Where does the word "crée" occur in the entries below? Copy every line that has it.
──────── Material to process ────────
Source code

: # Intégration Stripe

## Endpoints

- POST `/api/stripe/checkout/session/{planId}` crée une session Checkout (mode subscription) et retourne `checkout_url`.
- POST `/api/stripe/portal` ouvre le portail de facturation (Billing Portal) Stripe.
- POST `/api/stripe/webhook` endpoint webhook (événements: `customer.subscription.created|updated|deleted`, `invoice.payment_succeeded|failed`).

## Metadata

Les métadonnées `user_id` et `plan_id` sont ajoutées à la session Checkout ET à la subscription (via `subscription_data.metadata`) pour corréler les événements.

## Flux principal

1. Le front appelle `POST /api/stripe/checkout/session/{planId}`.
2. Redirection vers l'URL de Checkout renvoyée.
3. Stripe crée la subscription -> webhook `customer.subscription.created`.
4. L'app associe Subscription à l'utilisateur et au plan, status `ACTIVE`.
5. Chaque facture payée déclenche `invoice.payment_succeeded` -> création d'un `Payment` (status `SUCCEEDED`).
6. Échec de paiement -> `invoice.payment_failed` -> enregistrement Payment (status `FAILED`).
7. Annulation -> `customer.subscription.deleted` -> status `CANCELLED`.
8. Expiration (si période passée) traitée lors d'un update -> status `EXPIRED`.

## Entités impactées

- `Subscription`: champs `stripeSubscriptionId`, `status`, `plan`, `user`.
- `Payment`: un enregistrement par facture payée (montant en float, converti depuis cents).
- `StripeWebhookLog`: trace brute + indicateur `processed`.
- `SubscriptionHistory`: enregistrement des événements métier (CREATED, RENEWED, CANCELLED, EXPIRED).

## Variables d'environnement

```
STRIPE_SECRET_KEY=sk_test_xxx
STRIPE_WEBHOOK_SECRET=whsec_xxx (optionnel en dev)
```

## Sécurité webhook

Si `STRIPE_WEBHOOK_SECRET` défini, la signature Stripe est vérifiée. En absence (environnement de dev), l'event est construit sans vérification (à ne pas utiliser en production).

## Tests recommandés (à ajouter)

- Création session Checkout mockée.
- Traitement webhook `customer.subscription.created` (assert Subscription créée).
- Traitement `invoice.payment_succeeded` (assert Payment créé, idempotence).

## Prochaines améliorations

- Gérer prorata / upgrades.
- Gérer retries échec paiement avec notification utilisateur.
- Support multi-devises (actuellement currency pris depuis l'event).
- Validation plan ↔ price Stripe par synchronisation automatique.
────────
§ **Answer to the exercise**:
- POST `/api/stripe/checkout/session/{planId}` crée une session Checkout (mode subscription) et retourne `checkout_url`.
3. Stripe crée la subscription -> webhook `customer.subscription.created`.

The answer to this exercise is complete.